▶ Required action
The expected answer is the set of lines in the data below between the line holding "to generate a" and the line holding "consumo de memória da aplicação.", inclusive, written out exactly.

Collected data

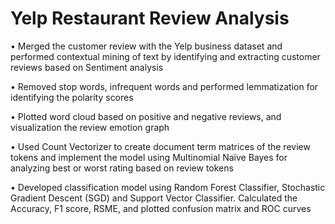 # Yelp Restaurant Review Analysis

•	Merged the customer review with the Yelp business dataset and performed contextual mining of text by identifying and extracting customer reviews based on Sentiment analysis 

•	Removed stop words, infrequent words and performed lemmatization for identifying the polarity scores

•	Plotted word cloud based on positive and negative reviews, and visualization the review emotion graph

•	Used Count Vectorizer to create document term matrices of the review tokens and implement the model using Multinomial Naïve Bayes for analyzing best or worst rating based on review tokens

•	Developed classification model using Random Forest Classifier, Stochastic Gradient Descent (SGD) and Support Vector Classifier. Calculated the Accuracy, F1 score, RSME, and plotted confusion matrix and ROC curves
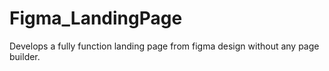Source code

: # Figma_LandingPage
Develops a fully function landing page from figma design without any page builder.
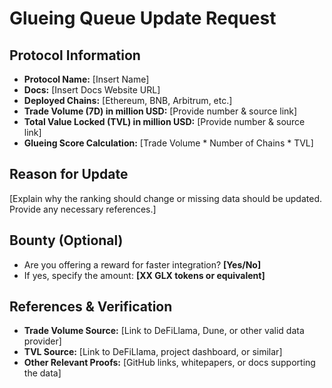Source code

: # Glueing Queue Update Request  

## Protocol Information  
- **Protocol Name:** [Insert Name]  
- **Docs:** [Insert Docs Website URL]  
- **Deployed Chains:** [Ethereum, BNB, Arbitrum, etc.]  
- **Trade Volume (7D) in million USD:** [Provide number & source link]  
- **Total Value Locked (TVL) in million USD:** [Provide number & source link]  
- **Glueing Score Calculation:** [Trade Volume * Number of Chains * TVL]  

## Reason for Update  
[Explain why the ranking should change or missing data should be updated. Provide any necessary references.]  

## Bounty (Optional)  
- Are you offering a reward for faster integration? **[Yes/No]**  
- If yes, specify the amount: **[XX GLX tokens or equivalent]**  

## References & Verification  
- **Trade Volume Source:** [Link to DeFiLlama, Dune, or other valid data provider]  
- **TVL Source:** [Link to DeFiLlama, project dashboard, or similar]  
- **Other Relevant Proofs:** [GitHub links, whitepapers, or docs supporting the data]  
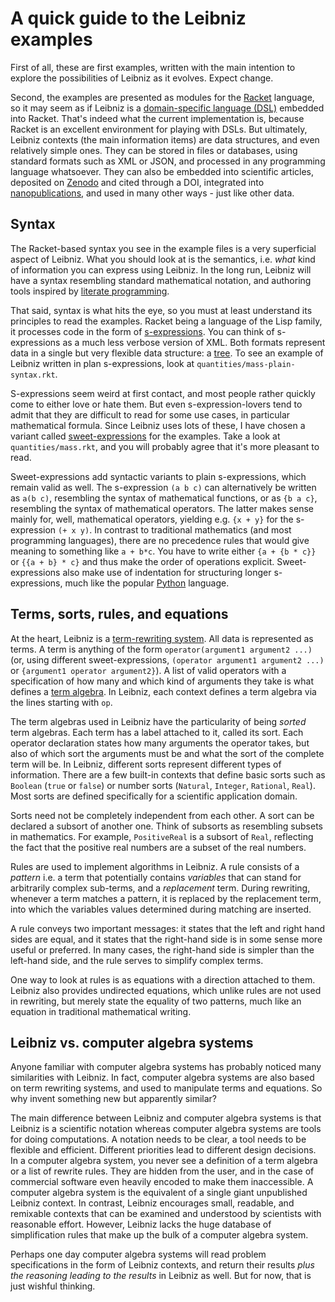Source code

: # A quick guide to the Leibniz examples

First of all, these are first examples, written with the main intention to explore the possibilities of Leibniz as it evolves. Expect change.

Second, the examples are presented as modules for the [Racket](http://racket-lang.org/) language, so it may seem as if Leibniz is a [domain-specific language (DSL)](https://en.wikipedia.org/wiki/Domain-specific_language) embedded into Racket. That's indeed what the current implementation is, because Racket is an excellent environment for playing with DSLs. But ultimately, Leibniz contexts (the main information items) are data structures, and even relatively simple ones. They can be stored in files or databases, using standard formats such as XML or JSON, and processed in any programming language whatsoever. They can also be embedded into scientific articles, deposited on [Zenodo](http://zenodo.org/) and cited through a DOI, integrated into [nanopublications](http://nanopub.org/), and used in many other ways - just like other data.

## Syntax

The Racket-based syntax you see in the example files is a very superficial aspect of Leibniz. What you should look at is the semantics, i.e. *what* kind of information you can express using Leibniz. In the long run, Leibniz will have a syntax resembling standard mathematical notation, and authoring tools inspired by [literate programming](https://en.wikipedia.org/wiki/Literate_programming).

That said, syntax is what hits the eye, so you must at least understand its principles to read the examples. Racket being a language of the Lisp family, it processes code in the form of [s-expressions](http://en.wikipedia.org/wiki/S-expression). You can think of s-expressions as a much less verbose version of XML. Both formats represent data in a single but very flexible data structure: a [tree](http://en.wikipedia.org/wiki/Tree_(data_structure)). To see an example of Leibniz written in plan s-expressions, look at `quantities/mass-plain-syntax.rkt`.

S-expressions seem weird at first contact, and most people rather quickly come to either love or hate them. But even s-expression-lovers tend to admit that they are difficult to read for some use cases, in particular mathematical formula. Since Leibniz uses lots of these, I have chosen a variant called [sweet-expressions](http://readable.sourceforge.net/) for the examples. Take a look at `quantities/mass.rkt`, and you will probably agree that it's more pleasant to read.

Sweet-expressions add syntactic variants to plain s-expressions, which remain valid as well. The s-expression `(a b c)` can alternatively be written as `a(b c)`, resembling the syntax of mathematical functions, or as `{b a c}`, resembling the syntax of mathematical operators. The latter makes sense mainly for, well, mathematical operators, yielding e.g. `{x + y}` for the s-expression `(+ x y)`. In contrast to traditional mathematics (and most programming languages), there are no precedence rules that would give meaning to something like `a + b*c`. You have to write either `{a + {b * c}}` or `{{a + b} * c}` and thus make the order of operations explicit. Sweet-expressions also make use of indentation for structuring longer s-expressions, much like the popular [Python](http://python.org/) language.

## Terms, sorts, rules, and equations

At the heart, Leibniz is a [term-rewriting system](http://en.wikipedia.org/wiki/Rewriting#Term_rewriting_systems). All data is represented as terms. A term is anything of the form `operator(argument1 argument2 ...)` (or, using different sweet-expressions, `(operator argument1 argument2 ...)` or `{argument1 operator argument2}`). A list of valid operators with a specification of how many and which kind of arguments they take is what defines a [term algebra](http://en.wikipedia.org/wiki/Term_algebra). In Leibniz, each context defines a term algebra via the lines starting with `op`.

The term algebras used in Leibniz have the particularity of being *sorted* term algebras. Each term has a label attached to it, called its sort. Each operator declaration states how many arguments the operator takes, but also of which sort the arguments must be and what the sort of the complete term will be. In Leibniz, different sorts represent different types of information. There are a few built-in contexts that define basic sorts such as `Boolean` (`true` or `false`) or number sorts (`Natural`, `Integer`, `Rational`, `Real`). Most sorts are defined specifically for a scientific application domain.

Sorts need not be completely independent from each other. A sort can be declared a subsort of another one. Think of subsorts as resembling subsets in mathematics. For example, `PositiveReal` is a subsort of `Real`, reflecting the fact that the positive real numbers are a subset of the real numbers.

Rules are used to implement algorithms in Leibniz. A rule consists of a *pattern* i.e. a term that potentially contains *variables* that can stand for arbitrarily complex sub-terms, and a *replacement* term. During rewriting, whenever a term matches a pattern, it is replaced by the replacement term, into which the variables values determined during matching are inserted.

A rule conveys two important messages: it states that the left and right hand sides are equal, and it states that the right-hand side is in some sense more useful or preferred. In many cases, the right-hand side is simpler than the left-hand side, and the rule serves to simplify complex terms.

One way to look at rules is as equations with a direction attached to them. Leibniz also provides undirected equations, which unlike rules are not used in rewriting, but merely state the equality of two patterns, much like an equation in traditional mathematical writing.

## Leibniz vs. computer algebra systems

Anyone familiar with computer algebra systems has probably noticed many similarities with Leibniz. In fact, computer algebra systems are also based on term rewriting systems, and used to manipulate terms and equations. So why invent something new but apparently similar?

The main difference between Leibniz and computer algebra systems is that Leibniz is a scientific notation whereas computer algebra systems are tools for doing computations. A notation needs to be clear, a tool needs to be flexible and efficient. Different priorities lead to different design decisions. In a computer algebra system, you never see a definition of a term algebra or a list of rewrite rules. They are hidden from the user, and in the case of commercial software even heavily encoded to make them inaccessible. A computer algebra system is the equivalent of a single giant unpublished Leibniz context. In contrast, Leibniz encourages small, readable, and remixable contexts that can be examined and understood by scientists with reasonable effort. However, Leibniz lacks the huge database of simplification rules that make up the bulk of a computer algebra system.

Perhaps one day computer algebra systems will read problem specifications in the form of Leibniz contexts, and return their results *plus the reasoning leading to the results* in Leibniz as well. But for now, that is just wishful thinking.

==

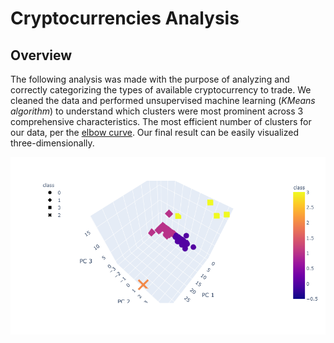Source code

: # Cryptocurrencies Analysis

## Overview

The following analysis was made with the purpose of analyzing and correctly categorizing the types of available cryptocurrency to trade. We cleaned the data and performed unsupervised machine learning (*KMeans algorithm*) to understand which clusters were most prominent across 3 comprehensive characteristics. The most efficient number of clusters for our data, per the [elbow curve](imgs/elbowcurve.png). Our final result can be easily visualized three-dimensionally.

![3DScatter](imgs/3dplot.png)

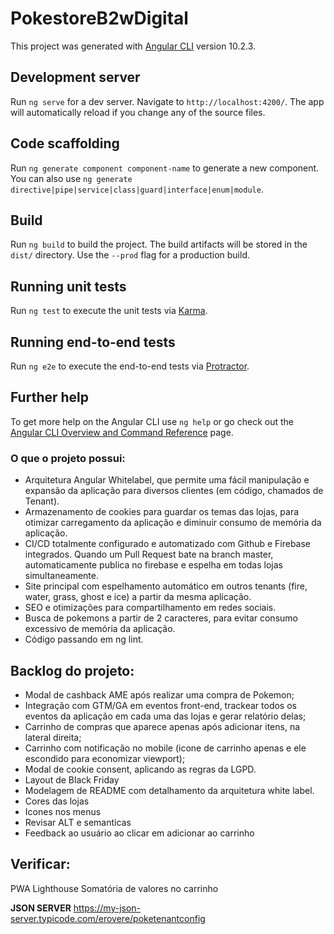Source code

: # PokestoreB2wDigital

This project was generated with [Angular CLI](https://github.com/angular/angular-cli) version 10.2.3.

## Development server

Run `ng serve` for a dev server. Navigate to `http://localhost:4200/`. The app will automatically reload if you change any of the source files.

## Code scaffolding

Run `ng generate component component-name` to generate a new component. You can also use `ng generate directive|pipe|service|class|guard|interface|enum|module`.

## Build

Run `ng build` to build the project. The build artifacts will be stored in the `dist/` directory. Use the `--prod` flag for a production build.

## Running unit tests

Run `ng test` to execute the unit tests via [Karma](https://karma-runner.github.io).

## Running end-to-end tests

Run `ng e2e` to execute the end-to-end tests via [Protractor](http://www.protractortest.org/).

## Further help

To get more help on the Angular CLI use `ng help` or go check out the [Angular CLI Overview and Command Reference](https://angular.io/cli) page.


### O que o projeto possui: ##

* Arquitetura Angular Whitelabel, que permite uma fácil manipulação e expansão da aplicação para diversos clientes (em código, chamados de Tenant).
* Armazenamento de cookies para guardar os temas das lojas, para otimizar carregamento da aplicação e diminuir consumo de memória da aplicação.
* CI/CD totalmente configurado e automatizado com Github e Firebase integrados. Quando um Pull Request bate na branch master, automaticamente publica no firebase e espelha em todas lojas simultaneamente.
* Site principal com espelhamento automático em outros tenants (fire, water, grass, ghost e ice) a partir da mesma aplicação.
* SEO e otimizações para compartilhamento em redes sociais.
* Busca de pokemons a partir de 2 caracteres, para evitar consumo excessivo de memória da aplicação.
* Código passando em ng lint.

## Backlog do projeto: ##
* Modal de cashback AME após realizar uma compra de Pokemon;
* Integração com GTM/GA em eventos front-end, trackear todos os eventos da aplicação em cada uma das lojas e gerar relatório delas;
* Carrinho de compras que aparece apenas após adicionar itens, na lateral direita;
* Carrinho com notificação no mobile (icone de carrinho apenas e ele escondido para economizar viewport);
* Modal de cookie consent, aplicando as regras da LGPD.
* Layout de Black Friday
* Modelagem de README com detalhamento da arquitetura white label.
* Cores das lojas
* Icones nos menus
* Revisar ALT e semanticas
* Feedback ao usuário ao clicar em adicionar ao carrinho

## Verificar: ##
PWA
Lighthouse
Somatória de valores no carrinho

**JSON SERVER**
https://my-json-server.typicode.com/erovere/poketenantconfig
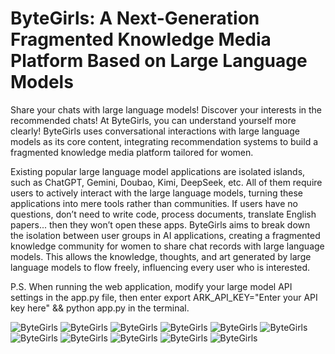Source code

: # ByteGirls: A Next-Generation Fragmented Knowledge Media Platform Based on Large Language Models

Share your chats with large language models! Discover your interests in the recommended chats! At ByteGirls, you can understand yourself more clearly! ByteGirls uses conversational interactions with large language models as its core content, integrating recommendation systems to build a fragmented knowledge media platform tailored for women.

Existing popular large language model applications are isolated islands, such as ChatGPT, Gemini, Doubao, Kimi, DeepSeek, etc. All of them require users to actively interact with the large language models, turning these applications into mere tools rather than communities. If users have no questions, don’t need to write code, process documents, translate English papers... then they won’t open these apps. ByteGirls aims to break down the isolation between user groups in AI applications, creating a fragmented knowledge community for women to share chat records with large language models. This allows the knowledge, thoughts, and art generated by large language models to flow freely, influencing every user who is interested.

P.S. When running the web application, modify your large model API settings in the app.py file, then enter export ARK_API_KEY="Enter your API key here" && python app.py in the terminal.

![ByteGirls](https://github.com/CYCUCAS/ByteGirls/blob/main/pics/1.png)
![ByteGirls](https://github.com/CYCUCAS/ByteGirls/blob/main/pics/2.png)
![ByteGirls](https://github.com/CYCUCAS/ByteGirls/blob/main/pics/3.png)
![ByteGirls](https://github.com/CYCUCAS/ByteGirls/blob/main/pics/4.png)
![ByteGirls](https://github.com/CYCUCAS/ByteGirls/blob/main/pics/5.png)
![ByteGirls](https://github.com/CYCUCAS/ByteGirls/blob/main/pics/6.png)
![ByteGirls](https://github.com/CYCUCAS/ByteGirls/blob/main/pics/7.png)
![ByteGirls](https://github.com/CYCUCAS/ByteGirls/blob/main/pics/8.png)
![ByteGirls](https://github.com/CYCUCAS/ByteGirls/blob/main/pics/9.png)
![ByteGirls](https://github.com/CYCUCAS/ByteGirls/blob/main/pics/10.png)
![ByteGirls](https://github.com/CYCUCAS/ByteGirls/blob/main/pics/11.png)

▶ Answer to the exercise
Run `ng generate component component-name` to generate a new component. You can also use `ng generate directive|pipe|service|class|guard|interface|enum|module`.

## Build

Run `ng build` to build the project. The build artifacts will be stored in the `dist/` directory. Use the `--prod` flag for a production build.

## Running unit tests

Run `ng test` to execute the unit tests via [Karma](https://karma-runner.github.io).

## Running end-to-end tests

Run `ng e2e` to execute the end-to-end tests via [Protractor](http://www.protractortest.org/).

## Further help

To get more help on the Angular CLI use `ng help` or go check out the [Angular CLI Overview and Command Reference](https://angular.io/cli) page.


### O que o projeto possui: ##

* Arquitetura Angular Whitelabel, que permite uma fácil manipulação e expansão da aplicação para diversos clientes (em código, chamados de Tenant).
* Armazenamento de cookies para guardar os temas das lojas, para otimizar carregamento da aplicação e diminuir consumo de memória da aplicação.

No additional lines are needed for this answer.